**Extracted entries**
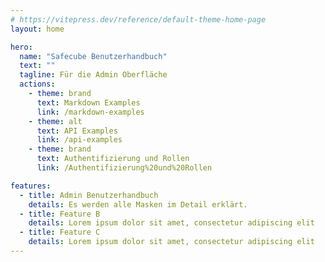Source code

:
 ```yaml
---
# https://vitepress.dev/reference/default-theme-home-page
layout: home

hero:
  name: "Safecube Benutzerhandbuch"
  text: ""
  tagline: Für die Admin Oberfläche
  actions:
    - theme: brand
      text: Markdown Examples
      link: /markdown-examples
    - theme: alt
      text: API Examples
      link: /api-examples
    - theme: brand
      text: Authentifizierung und Rollen
      link: /Authentifizierung%20und%20Rollen

features:
  - title: Admin Benutzerhandbuch
    details: Es werden alle Masken im Detail erklärt.
  - title: Feature B
    details: Lorem ipsum dolor sit amet, consectetur adipiscing elit
  - title: Feature C
    details: Lorem ipsum dolor sit amet, consectetur adipiscing elit
---
```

**What this task involves**
Omitting the images, copy the listing exactly.

**Completed task**
Source code

:
 ```yaml
---
# https://vitepress.dev/reference/default-theme-home-page
layout: home

hero:
  name: "Safecube Benutzerhandbuch"
  text: ""
  tagline: Für die Admin Oberfläche
  actions:
    - theme: brand
      text: Markdown Examples
      link: /markdown-examples
    - theme: alt
      text: API Examples
      link: /api-examples
    - theme: brand
      text: Authentifizierung und Rollen
      link: /Authentifizierung%20und%20Rollen

features:
  - title: Admin Benutzerhandbuch
    details: Es werden alle Masken im Detail erklärt.
  - title: Feature B
    details: Lorem ipsum dolor sit amet, consectetur adipiscing elit
  - title: Feature C
    details: Lorem ipsum dolor sit amet, consectetur adipiscing elit
---
```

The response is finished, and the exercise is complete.